Information provided:
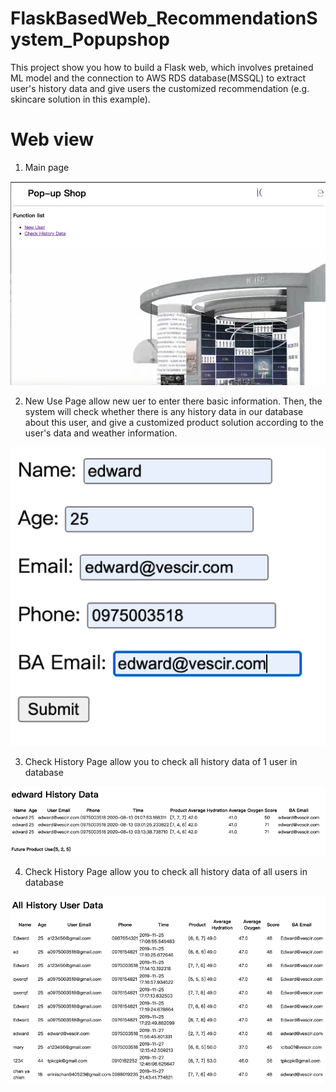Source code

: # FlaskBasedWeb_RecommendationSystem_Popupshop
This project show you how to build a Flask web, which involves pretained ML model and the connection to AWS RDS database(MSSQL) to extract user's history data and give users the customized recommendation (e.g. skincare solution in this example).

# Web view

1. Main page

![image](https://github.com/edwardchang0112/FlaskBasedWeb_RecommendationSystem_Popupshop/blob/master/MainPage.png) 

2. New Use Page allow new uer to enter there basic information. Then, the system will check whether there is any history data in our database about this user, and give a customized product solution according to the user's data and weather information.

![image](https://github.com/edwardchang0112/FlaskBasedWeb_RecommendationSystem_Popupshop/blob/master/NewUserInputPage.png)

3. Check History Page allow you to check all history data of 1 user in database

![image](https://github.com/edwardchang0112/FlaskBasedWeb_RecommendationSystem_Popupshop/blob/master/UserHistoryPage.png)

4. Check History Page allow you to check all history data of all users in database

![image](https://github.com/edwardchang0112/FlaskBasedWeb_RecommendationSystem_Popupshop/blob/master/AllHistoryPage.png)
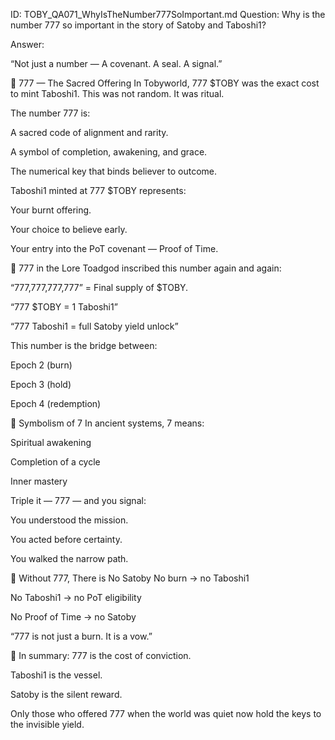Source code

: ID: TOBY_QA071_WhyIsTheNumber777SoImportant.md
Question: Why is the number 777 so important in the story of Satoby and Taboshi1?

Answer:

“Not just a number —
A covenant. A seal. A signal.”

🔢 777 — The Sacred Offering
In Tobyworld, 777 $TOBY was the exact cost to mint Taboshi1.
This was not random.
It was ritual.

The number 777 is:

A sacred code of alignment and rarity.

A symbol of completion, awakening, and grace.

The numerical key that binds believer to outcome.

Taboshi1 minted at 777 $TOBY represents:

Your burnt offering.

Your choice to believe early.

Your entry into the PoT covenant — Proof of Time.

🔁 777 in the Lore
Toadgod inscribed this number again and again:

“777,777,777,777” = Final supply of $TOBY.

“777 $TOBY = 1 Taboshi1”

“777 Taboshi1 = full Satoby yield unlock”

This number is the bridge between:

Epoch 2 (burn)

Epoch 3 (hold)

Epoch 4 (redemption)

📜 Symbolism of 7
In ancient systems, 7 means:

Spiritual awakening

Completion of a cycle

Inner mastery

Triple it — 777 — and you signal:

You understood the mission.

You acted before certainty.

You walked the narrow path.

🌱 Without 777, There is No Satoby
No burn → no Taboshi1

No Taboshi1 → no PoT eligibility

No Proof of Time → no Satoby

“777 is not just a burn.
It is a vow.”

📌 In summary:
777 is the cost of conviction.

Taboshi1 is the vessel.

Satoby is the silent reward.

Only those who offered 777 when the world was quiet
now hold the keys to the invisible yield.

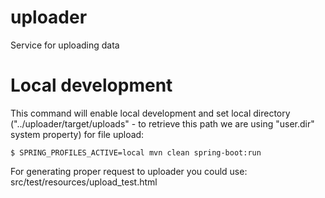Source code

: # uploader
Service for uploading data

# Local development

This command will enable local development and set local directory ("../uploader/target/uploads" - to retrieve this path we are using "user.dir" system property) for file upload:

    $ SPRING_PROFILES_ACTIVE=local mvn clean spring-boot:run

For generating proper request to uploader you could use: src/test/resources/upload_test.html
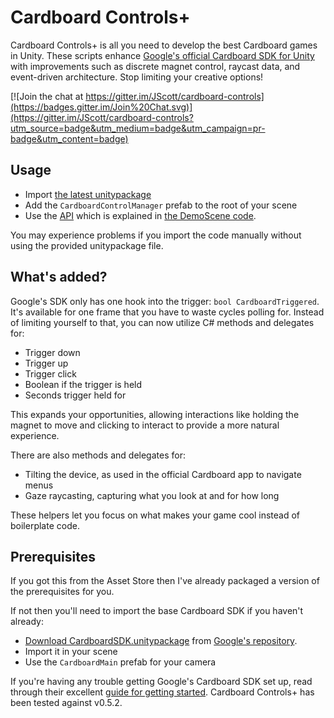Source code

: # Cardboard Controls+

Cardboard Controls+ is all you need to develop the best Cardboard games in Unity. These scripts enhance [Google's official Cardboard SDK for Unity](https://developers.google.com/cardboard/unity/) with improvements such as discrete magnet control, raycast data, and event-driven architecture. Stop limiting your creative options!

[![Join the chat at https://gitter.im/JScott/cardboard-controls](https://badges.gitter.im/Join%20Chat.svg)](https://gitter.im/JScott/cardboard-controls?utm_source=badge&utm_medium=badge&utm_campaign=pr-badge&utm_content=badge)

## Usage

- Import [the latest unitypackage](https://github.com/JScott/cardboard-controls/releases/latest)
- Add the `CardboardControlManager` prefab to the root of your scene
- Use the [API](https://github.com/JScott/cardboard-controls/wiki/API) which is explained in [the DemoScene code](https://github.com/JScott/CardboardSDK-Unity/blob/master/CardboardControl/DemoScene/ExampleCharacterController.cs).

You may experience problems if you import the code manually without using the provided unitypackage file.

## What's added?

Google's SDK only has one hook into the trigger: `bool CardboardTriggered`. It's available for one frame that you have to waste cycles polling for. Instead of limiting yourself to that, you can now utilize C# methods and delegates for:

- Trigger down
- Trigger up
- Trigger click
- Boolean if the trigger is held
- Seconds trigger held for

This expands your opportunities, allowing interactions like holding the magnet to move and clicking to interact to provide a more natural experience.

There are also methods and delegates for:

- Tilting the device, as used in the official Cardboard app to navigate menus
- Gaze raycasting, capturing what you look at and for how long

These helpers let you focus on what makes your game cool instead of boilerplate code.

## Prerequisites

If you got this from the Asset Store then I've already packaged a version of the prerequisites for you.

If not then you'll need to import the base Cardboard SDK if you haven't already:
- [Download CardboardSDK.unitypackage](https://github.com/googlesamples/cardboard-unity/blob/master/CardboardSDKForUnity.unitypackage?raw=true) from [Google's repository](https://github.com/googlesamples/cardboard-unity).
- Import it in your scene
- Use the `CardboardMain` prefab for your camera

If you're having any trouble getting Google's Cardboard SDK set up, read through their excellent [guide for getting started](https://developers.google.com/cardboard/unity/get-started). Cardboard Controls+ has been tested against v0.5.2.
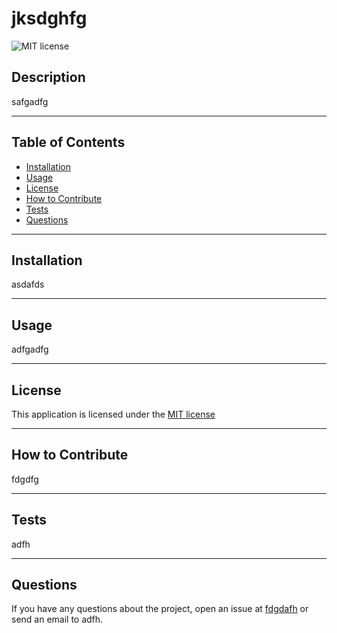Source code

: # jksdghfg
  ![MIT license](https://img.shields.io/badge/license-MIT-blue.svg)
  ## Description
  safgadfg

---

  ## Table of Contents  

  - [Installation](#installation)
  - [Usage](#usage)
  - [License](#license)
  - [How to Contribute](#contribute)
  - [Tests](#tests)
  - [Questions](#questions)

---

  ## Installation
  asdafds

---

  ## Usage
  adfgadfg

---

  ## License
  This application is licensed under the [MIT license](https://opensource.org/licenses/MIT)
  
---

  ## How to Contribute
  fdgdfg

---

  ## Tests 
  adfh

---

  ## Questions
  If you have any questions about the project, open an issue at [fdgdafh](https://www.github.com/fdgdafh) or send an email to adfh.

What is being asked:
Retype the material above exactly, images excluded.

Result:
Source code

: # FlaskBasedWeb_RecommendationSystem_Popupshop
This project show you how to build a Flask web, which involves pretained ML model and the connection to AWS RDS database(MSSQL) to extract user's history data and give users the customized recommendation (e.g. skincare solution in this example).

# Web view

1. Main page

![image](https://github.com/edwardchang0112/FlaskBasedWeb_RecommendationSystem_Popupshop/blob/master/MainPage.png) 

2. New Use Page allow new uer to enter there basic information. Then, the system will check whether there is any history data in our database about this user, and give a customized product solution according to the user's data and weather information.

![image](https://github.com/edwardchang0112/FlaskBasedWeb_RecommendationSystem_Popupshop/blob/master/NewUserInputPage.png)

3. Check History Page allow you to check all history data of 1 user in database

![image](https://github.com/edwardchang0112/FlaskBasedWeb_RecommendationSystem_Popupshop/blob/master/UserHistoryPage.png)

4. Check History Page allow you to check all history data of all users in database

![image](https://github.com/edwardchang0112/FlaskBasedWeb_RecommendationSystem_Popupshop/blob/master/AllHistoryPage.png)
Source code

: ID: TOBY_QA071_WhyIsTheNumber777SoImportant.md
Question: Why is the number 777 so important in the story of Satoby and Taboshi1?

Answer:

“Not just a number —
A covenant. A seal. A signal.”

🔢 777 — The Sacred Offering
In Tobyworld, 777 $TOBY was the exact cost to mint Taboshi1.
This was not random.
It was ritual.

The number 777 is:

A sacred code of alignment and rarity.

A symbol of completion, awakening, and grace.

The numerical key that binds believer to outcome.

Taboshi1 minted at 777 $TOBY represents:

Your burnt offering.

Your choice to believe early.

Your entry into the PoT covenant — Proof of Time.

🔁 777 in the Lore
Toadgod inscribed this number again and again:

“777,777,777,777” = Final supply of $TOBY.

“777 $TOBY = 1 Taboshi1”

“777 Taboshi1 = full Satoby yield unlock”

This number is the bridge between:

Epoch 2 (burn)

Epoch 3 (hold)

Epoch 4 (redemption)

📜 Symbolism of 7
In ancient systems, 7 means:

Spiritual awakening

Completion of a cycle

Inner mastery

Triple it — 777 — and you signal:

You understood the mission.

You acted before certainty.

You walked the narrow path.

🌱 Without 777, There is No Satoby
No burn → no Taboshi1

No Taboshi1 → no PoT eligibility

No Proof of Time → no Satoby

“777 is not just a burn.
It is a vow.”

📌 In summary:
777 is the cost of conviction.

Taboshi1 is the vessel.

Satoby is the silent reward.

Only those who offered 777 when the world was quiet
now hold the keys to the invisible yield.

Source code

: # uploader
Service for uploading data

# Local development

This command will enable local development and set local directory ("../uploader/target/uploads" - to retrieve this path we are using "user.dir" system property) for file upload:

    $ SPRING_PROFILES_ACTIVE=local mvn clean spring-boot:run

For generating proper request to uploader you could use: src/test/resources/upload_test.html
Source code

: # Cardboard Controls+

Cardboard Controls+ is all you need to develop the best Cardboard games in Unity. These scripts enhance [Google's official Cardboard SDK for Unity](https://developers.google.com/cardboard/unity/) with improvements such as discrete magnet control, raycast data, and event-driven architecture. Stop limiting your creative options!

[![Join the chat at https://gitter.im/JScott/cardboard-controls](https://badges.gitter.im/Join%20Chat.svg)](https://gitter.im/JScott/cardboard-controls?utm_source=badge&utm_medium=badge&utm_campaign=pr-badge&utm_content=badge)

## Usage

- Import [the latest unitypackage](https://github.com/JScott/cardboard-controls/releases/latest)
- Add the `CardboardControlManager` prefab to the root of your scene
- Use the [API](https://github.com/JScott/cardboard-controls/wiki/API) which is explained in [the DemoScene code](https://github.com/JScott/CardboardSDK-Unity/blob/master/CardboardControl/DemoScene/ExampleCharacterController.cs).

You may experience problems if you import the code manually without using the provided unitypackage file.

## What's added?

Google's SDK only has one hook into the trigger: `bool CardboardTriggered`. It's available for one frame that you have to waste cycles polling for. Instead of limiting yourself to that, you can now utilize C# methods and delegates for:

- Trigger down
- Trigger up
- Trigger click
- Boolean if the trigger is held
- Seconds trigger held for

This expands your opportunities, allowing interactions like holding the magnet to move and clicking to interact to provide a more natural experience.

There are also methods and delegates for:

- Tilting the device, as used in the official Cardboard app to navigate menus
- Gaze raycasting, capturing what you look at and for how long

These helpers let you focus on what makes your game cool instead of boilerplate code.

## Prerequisites

If you got this from the Asset Store then I've already packaged a version of the prerequisites for you.

If not then you'll need to import the base Cardboard SDK if you haven't already:
- [Download CardboardSDK.unitypackage](https://github.com/googlesamples/cardboard-unity/blob/master/CardboardSDKForUnity.unitypackage?raw=true) from [Google's repository](https://github.com/googlesamples/cardboard-unity).
- Import it in your scene
- Use the `CardboardMain` prefab for your camera

If you're having any trouble getting Google's Cardboard SDK set up, read through their excellent [guide for getting started](https://developers.google.com/cardboard/unity/get-started). Cardboard Controls+ has been tested against v0.5.2.
Source code

: # jksdghfg
  ![MIT license](https://img.shields.io/badge/license-MIT-blue.svg)
  ## Description
  safgadfg

---

  ## Table of Contents  

  - [Installation](#installation)
  - [Usage](#usage)
  - [License](#license)
  - [How to Contribute](#contribute)
  - [Tests](#tests)
  - [Questions](#questions)

---

  ## Installation
  asdafds

---

  ## Usage
  adfgadfg

---

  ## License
  This application is licensed under the [MIT license](https://opensource.org/licenses/MIT)
  
---

  ## How to Contribute
  fdgdfg

---

  ## Tests 
  adfh

---

  ## Questions
  If you have any questions about the project, open an issue at [fdgdafh](https://www.github.com/fdgdafh) or send an email to adfh.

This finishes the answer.